Arctic Alaska is a vast region of Alaska extending from around the Arctic Circle to the Arctic Ocean.
Native Inuit languages are spoken in many small towns. Although not the primary language used, English is spoken by most Inuits except perhaps elderly. There are only a handful of persons fluent in any other languages. Namely persons working in the oil industry who are of a foreign ethnicity.
The main method of arriving in Arctic Alaska is by air. Alaska Airlines offers almost daily commercial flights to the cities of Barrow and Deadhorse.

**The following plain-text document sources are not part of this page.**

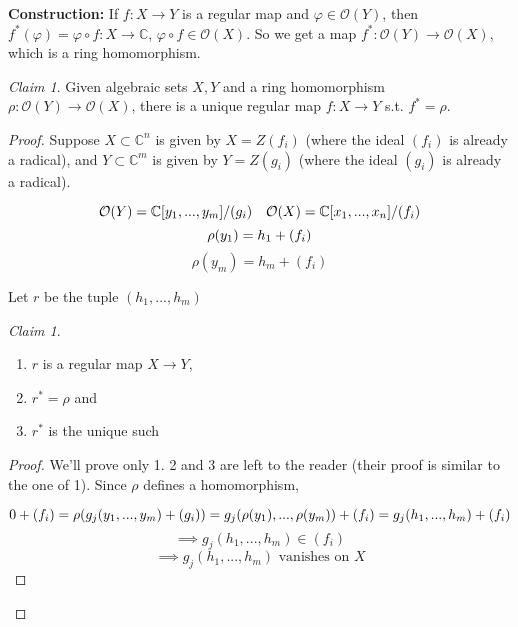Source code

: \documentclass[12pt]{article}
\theoremstyle{remark}
\newtheorem{claim}[theorem]{Claim}
\begin{document}
\textbf{Construction:} If $f:X\rightarrow Y$ is a regular map and $\varphi\in \mathcal{O}(Y)$, then $f^*(\varphi)=\varphi\circ f:X\rightarrow \mathbb{C}$, $\varphi\circ f\in \mathcal{O}(X)$. So we get a map $f^*:\mathcal{O}(Y)\rightarrow\mathcal{O}(X)$, which is a ring homomorphism.

\begin{claim}

Given algebraic sets $X,Y$ and a ring homomorphism $\rho:\mathcal{O}(Y)\rightarrow\mathcal{O}(X)$, there is a unique regular map $f:X\rightarrow Y$ s.t. $f^*=\rho$.

\end{claim}

\begin{proof}

Suppose  $X\subset \mathbb{C}^n$ is given by $X=Z(f_i)$ (where the ideal $(f_i)$ is already a radical), and $Y\subset \mathbb{C}^m$ is given by $Y=Z(g_i)$ (where the ideal $(g_i)$ is already a radical).

\[
    \mathcal{O}(Y)=\mathbb{C}[y_1,...,y_m]/(g_i) \quad \mathcal{O}(X)=\mathbb{C}[x_1,...,x_n]/(f_i)\\
\]
\[
    \rho(y_1)=h_1+(f_i)\\
\]
\[
    \rho(y_m)=h_m+(f_i)
\]

Let $r$ be the tuple $(h_1,...,h_m)$

\begin{claim}

\begin{enumerate}

    \item $r$ is a regular map $X\rightarrow Y$,

    \item $r^*=\rho$ and

    \item $r^*$ is the unique such

\end{enumerate}

\end{claim}

\begin{proof}

We'll prove only 1. 2 and 3 are left to the reader (their proof is similar to the one of 1). Since $\rho$ defines a homomorphism,

\[
    0+(f_i)=\rho (g_j(y_1,...,y_m)+(g_i))=g_j(\rho(y_1),...,\rho(y_m))+(f_i) = g_j(h_1,...,h_m)+(f_i)\\
\]
\[
    \implies g_j(h_1,...,h_m)\in (f_i)
\]
\[
    \implies g_j(h_1,...,h_m) \text{ vanishes on } X
\]


\end{proof}

\end{proof}
\end{document}
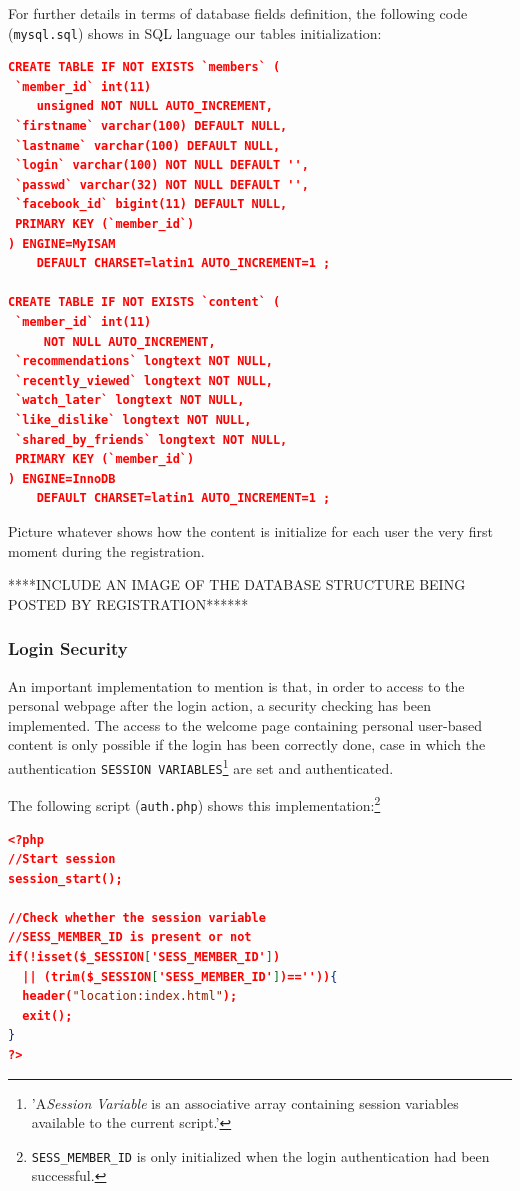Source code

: \documentclass{acm_proc_article-sp}
\begin{document}
For further details in terms of database fields definition, the following code (\texttt{mysql.sql}) shows in SQL language our tables initialization: 

\begin{lstlisting}[language=json,firstnumber=1]
CREATE TABLE IF NOT EXISTS `members` (
 `member_id` int(11) 
    unsigned NOT NULL AUTO_INCREMENT,
 `firstname` varchar(100) DEFAULT NULL,
 `lastname` varchar(100) DEFAULT NULL,
 `login` varchar(100) NOT NULL DEFAULT '',
 `passwd` varchar(32) NOT NULL DEFAULT '',
 `facebook_id` bigint(11) DEFAULT NULL,
 PRIMARY KEY (`member_id`)
) ENGINE=MyISAM  
    DEFAULT CHARSET=latin1 AUTO_INCREMENT=1 ;

CREATE TABLE IF NOT EXISTS `content` (
 `member_id` int(11) 
     NOT NULL AUTO_INCREMENT,
 `recommendations` longtext NOT NULL,
 `recently_viewed` longtext NOT NULL,
 `watch_later` longtext NOT NULL,
 `like_dislike` longtext NOT NULL,
 `shared_by_friends` longtext NOT NULL,
 PRIMARY KEY (`member_id`)
) ENGINE=InnoDB  
    DEFAULT CHARSET=latin1 AUTO_INCREMENT=1 ;
\end{lstlisting}

Picture whatever shows how the content is initialize for each user the very first moment during the registration. 

****INCLUDE AN IMAGE OF THE DATABASE STRUCTURE BEING POSTED BY REGISTRATION******

\subsubsection{Login Security}

An important implementation to mention is that, in order to access to the personal webpage after the login action, a security checking has been implemented. The access to the welcome page containing personal user-based content is only possible if the login has been correctly done, case in which the authentication \texttt{SESSION VARIABLES}\cite{php:session}\footnote{'A\textit{Session Variable} is an associative array containing session variables available to the current script.'} are set and authenticated. 

The following script (\texttt{auth.php}) shows this implementation:\footnote{\texttt{SESS\_MEMBER\_ID} is only initialized when the login authentication had been successful.}

\begin{lstlisting}[language=json,firstnumber=1]
<?php
//Start session
session_start();
	
//Check whether the session variable 
//SESS_MEMBER_ID is present or not
if(!isset($_SESSION['SESS_MEMBER_ID']) 
  || (trim($_SESSION['SESS_MEMBER_ID'])=='')){
  header("location:index.html");
  exit();
}
?>
\end{lstlisting}
\end{document}
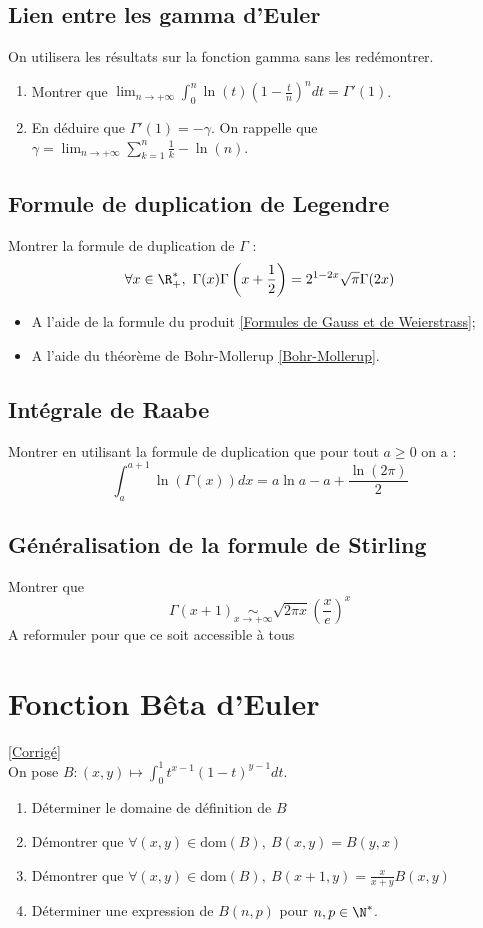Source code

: \documentclass{book}
\begin{document}
	\subsection{Lien entre les gamma d'Euler }
	\label{Lien entre les gamma d'Euler}
	On utilisera les résultats sur la fonction gamma sans les redémontrer.
	\begin{enumerate}
		\item Montrer que $\displaystyle\lim_{n\to+\infty}\int_0^n\ln(t)\left(1-\frac{t}{n}\right)^ndt=\Gamma'(1)$.
		\item En déduire que $\Gamma'(1)=-\gamma$. On rappelle que $\gamma=\displaystyle\lim_{n\to+\infty}\sum_{k=1}^n\frac{1}{k}-\ln(n)$.
	\end{enumerate}
	
	\subsection{Formule de duplication de Legendre}
	\label{Formule de duplication}
	Montrer la formule de duplication de $\Gamma$ :
	$$\forall x\in \R^*_+,\ \Gamma(x)\Gamma\left(x+\frac{1}{2}\right)=2^{1-2x}\sqrt\pi\Gamma(2x)$$
	\begin{itemize}
		\item A l'aide de la formule du produit \ref{Formules de Gauss et de Weierstrass};
		\item A l'aide du théorème de Bohr-Mollerup \ref{Bohr-Mollerup}.
	\end{itemize}
	
	\subsection{Intégrale de Raabe}
	Montrer en utilisant la formule de duplication que pour tout $a\geq0$ on a :
	$$\int_a^{a+1}\ln(\Gamma(x))dx=a\ln a-a+\frac{\ln(2\pi)}{2}$$
	
	\subsection{Généralisation de la formule de Stirling}
	Montrer que \[\Gamma(x+1)\underset{x\to+\infty}{\sim}\sqrt{2\pi x}\left(\frac{x}{e}\right)^x\]
	A reformuler pour que ce soit accessible à tous
	
	\section{Fonction Bêta d'Euler}
	\textcolor{blue}{\hyperref[sec:fonction-beta-deuler]{[Corrigé]}}\\
	\label{Fonction Bêta d'Euler}
	On pose $ B : (x,y) \mapsto \displaystyle\int_0^1 t^{x-1}(1-t)^{y-1}dt$.
	\begin{enumerate}
		\item Déterminer le domaine de définition de $B$
		\item Démontrer que $\forall (x,y) \in \text{dom}(B),\ B(x,y)=B(y,x)$
		\item Démontrer que $\forall (x,y) \in \text{dom}(B),\ B(x+1,y)=\displaystyle\frac{x}{x+y}B(x,y)$
		\item Déterminer une expression de $B(n,p)$ pour $n,p\in \N^*$.
	\end{enumerate}
	
\end{document}
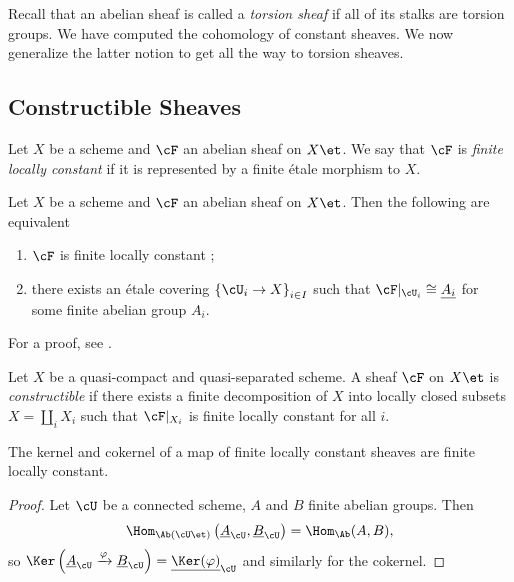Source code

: Recall that an abelian sheaf is called a \emph{torsion sheaf} if all of its stalks are torsion groups. We have computed the cohomology of constant sheaves. We now generalize the latter notion to get all the way to torsion sheaves.

\subsection{Constructible Sheaves}

\begin{defi}
Let $X$ be a scheme and $\cF$ an abelian sheaf on $X\et$. We say that $\cF$ is \emph{finite locally constant} if it is represented by a finite \'etale morphism to $X$. 
\end{defi}

\begin{lem} \label{lem:CharacterizationOfFiniteLocallyConstant}
Let $X$ be a scheme and $\cF$ an abelian sheaf on $X\et$. Then the following are equivalent
\begin{enumerate}[\it i.]
\item 
$\cF$ is finite locally constant ;
\item 
there exists an \'etale covering $\left\{ \cU_i \to X\right\}_{i\in I}$ such that $\cF|_{\cU_i} \cong \underline{A_i}$ for some finite abelian group $A_i$.
\end{enumerate}
\end{lem}

For a proof, see \cite{SGA4.5}.

\begin{defi}
Let $X$ be a quasi-compact and quasi-separated scheme. A sheaf $\cF$ on $X\et$ is \emph{constructible} if there exists a finite decomposition of $X$ into locally closed subsets $X=\coprod_i X_i$ such that $\cF|_{X_i}$ is finite locally constant for all $i$.
\end{defi}

\begin{lem}  \label{lem:KerOfFiniteLocallyConstant}
The kernel and cokernel of a map of finite locally constant sheaves are finite locally constant. 
\end{lem}

\begin{proof}
Let $\cU$ be a connected scheme, $A$ and $B$ finite abelian groups. Then 
$$
\Hom_{\Ab(\cU\et)} \left(\underline A_\cU, \underline B_\cU\right) = \Hom_{\Ab}(A, B),
$$ 
so $\Ker\left(\underline A_\cU \xrightarrow{\varphi} \underline B_\cU\right) = \underline{\Ker(\varphi)}_\cU$ and similarly for the cokernel. 
\end{proof}

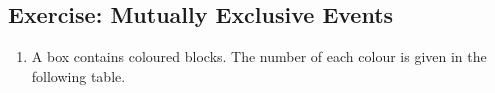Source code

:             \subsection{Exercise: Mutually Exclusive Events }
            \nopagebreak
            \label{m39377*id114930}\begin{enumerate}[noitemsep, label=\textbf{\arabic*}. ] 
            \label{m39377*uid79}\item A box contains coloured blocks. The number of each colour is given in
the following table.
    \setlength\mytablespace{10\tabcolsep}
    \addtolength\mytablespace{6\arrayrulewidth}
    \setlength\mytablewidth{\linewidth}
    \setlength\mytableroom{\mytablewidth}
    \addtolength\mytableroom{-\mytablespace}
    \setlength\myfixedwidth{0pt}
    \setlength\mystarwidth{\mytableroom}
        \addtolength\mystarwidth{-\myfixedwidth}
        \divide{}
\end{enumerate}
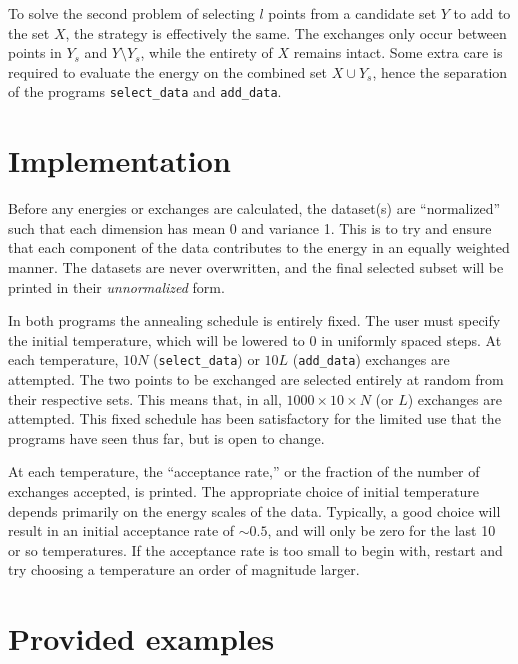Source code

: \documentclass{article}
\begin{document}
To solve the second problem of selecting $l$ points from a candidate set $Y$ to add to the set $X$, the strategy is effectively the same.
The exchanges only occur between points in $Y_s$ and $Y \setminus Y_s$, while the entirety of $X$ remains intact.
Some extra care is required to evaluate the energy on the combined set $X \cup Y_s$, hence the separation of the programs \texttt{select\_data} and \texttt{add\_data}.

\section{Implementation}

Before any energies or exchanges are calculated, the dataset(s) are ``normalized'' such that each dimension has mean 0 and variance 1.
This is to try and ensure that each component of the data contributes to the energy in an equally weighted manner.
The datasets are never overwritten, and the final selected subset will be printed in their \emph{unnormalized} form.

In both programs the annealing schedule is entirely fixed.
The user must specify the initial temperature, which will be lowered to 0 in uniformly spaced steps.
At each temperature, $10 N$ (\texttt{select\_data}) or $10 L$ (\texttt{add\_data}) exchanges are attempted.
The two points to be exchanged are selected entirely at random from their respective sets.
This means that, in all, $1000 \times 10 \times N$ (or $L$) exchanges are attempted.
This fixed schedule has been satisfactory for the limited use that the programs have seen thus far, but is open to change.

At each temperature, the ``acceptance rate,'' or the fraction of the number of exchanges accepted, is printed.
The appropriate choice of initial temperature depends primarily on the energy scales of the data.
Typically, a good choice will result in an initial acceptance rate of $\sim 0.5$, and will only be zero for the last 10 or so temperatures.
If the acceptance rate is too small to begin with, restart and try choosing a temperature an order of magnitude larger.

\section{Provided examples}
\end{document}
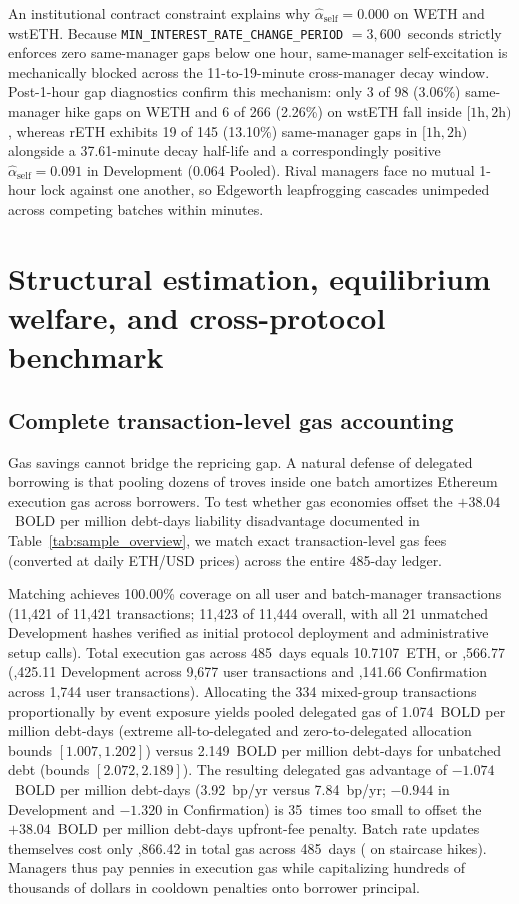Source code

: An institutional contract constraint explains why $\hat{\alpha}_{\text{self}} = 0.000$ on WETH and wstETH. Because \texttt{MIN\_INTEREST\_RATE\_CHANGE\_PERIOD} $= 3{,}600$~seconds strictly enforces zero same-manager gaps below one hour, same-manager self-excitation is mechanically blocked across the 11-to-19-minute cross-manager decay window. Post-1-hour gap diagnostics confirm this mechanism: only 3 of 98 (3.06\%) same-manager hike gaps on WETH and 6 of 266 (2.26\%) on wstETH fall inside $[1\text{h}, 2\text{h})$, whereas rETH exhibits 19 of 145 (13.10\%) same-manager gaps in $[1\text{h}, 2\text{h})$ alongside a 37.61-minute decay half-life and a correspondingly positive $\hat{\alpha}_{\text{self}} = 0.091$ in Development (0.064 Pooled). Rival managers face no mutual 1-hour lock against one another, so Edgeworth leapfrogging cascades unimpeded across competing batches within minutes.

\section{Structural estimation, equilibrium welfare, and cross-protocol benchmark}\label{sec:structural}

\subsection{Complete transaction-level gas accounting}\label{subsec:gas}

Gas savings cannot bridge the repricing gap. A natural defense of delegated borrowing is that pooling dozens of troves inside one batch amortizes Ethereum execution gas across borrowers. To test whether gas economies offset the $+38.04$~BOLD per million debt-days liability disadvantage documented in Table~\ref{tab:sample_overview}, we match exact transaction-level gas fees (converted at daily ETH/USD prices) across the entire 485-day ledger.

Matching achieves 100.00\% coverage on all user and batch-manager transactions (11,421 of 11,421 transactions; 11,423 of 11,444 overall, with all 21 unmatched Development hashes verified as initial protocol deployment and administrative setup calls). Total execution gas across 485~days equals 10.7107~ETH, or ,566.77 (,425.11 Development across 9,677 user transactions and ,141.66 Confirmation across 1,744 user transactions). Allocating the 334 mixed-group transactions proportionally by event exposure yields pooled delegated gas of 1.074~BOLD per million debt-days (extreme all-to-delegated and zero-to-delegated allocation bounds $[1.007, 1.202]$) versus 2.149~BOLD per million debt-days for unbatched debt (bounds $[2.072, 2.189]$). The resulting delegated gas advantage of $-1.074$~BOLD per million debt-days (3.92~bp/yr versus 7.84~bp/yr; $-0.944$ in Development and $-1.320$ in Confirmation) is 35~times too small to offset the $+38.04$~BOLD per million debt-days upfront-fee penalty. Batch rate updates themselves cost only ,866.42 in total gas across 485~days ( on staircase hikes). Managers thus pay pennies in execution gas while capitalizing hundreds of thousands of dollars in cooldown penalties onto borrower principal.

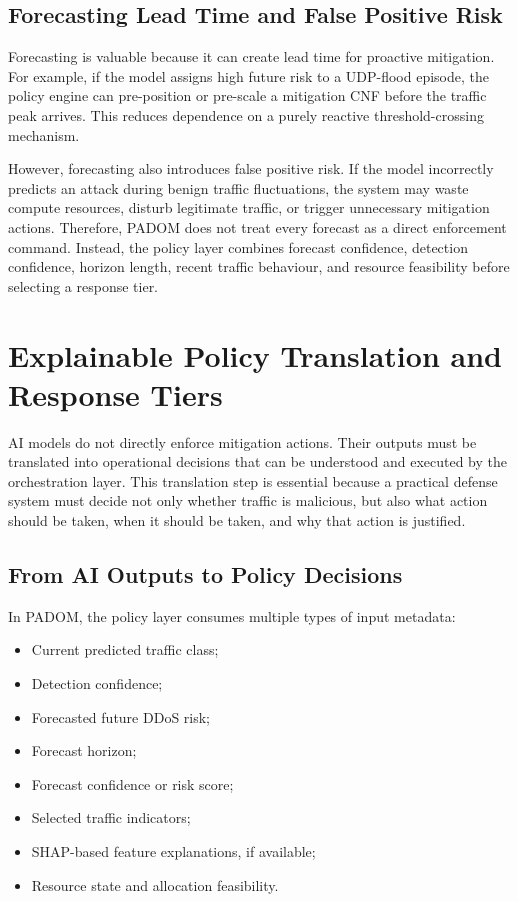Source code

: \documentclass[12pt, a4paper, reqno, oneside]{book}
\newcommand{\padonap}{\textsc{PADOM}}
\begin{document}
\subsection{Forecasting Lead Time and False Positive Risk}
\label{subsec:forecast-leadtime-bg}

Forecasting is valuable because it can create lead time for proactive
mitigation. For example, if the model assigns high future risk to a UDP-flood
episode, the policy engine can pre-position or pre-scale a mitigation CNF
before the traffic peak arrives. This reduces dependence on a purely reactive
threshold-crossing mechanism.

However, forecasting also introduces false positive risk. If the model
incorrectly predicts an attack during benign traffic fluctuations, the system
may waste compute resources, disturb legitimate traffic, or trigger unnecessary
mitigation actions. Therefore, \padonap{} does not treat every forecast as a
direct enforcement command. Instead, the policy layer combines forecast
confidence, detection confidence, horizon length, recent traffic behaviour, and
resource feasibility before selecting a response tier.

\section{Explainable Policy Translation and Response Tiers}
\label{sec:policy-bg}

AI models do not directly enforce mitigation actions. Their outputs must be
translated into operational decisions that can be understood and executed by
the orchestration layer. This translation step is essential because a practical
defense system must decide not only whether traffic is malicious, but also
what action should be taken, when it should be taken, and why that action is
justified.

\subsection{From AI Outputs to Policy Decisions}
\label{subsec:ai-to-policy-bg}

In \padonap{}, the policy layer consumes multiple types of input metadata:

\begin{itemize}
    \item Current predicted traffic class;
    \item Detection confidence;
    \item Forecasted future DDoS risk;
    \item Forecast horizon;
    \item Forecast confidence or risk score;
    \item Selected traffic indicators;
    \item SHAP-based feature explanations, if available;
    \item Resource state and allocation feasibility.
\end{itemize}
\end{document}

Additionally, many small turboprop services offer service to towns/airstrips throughout the region.
The Dalton Highway connects Deadhorse and the Prudhoe Bay oilfield with Fairbanks. The highway, one of only two roads across the Arctic Circle in North America and provides a unique experience, running through the Brooks Range, Atigun Pass, North Slope and Coastal Plain. The highway can be accessed via the Steese and Elliot highways from Fairbanks.
Small planes, including ones with skis or pontoons, are the best way of accessing this remote and vast region. Most small towns have an airstrip or are located near a lake. Air travel in this region provides spectacular views of remote terrain.
The Dalton Highway runs through the Brooks Range, North Slope, and Coastal Plain to Deadhorse. This road is a great way to view these remote areas without a plane. Additionally, several roads extend outward from Barrow into surrounding areas.
Sled dogs may be used in wintery months, but the extreme cold of this region in the middle of the winter can be very treacherous.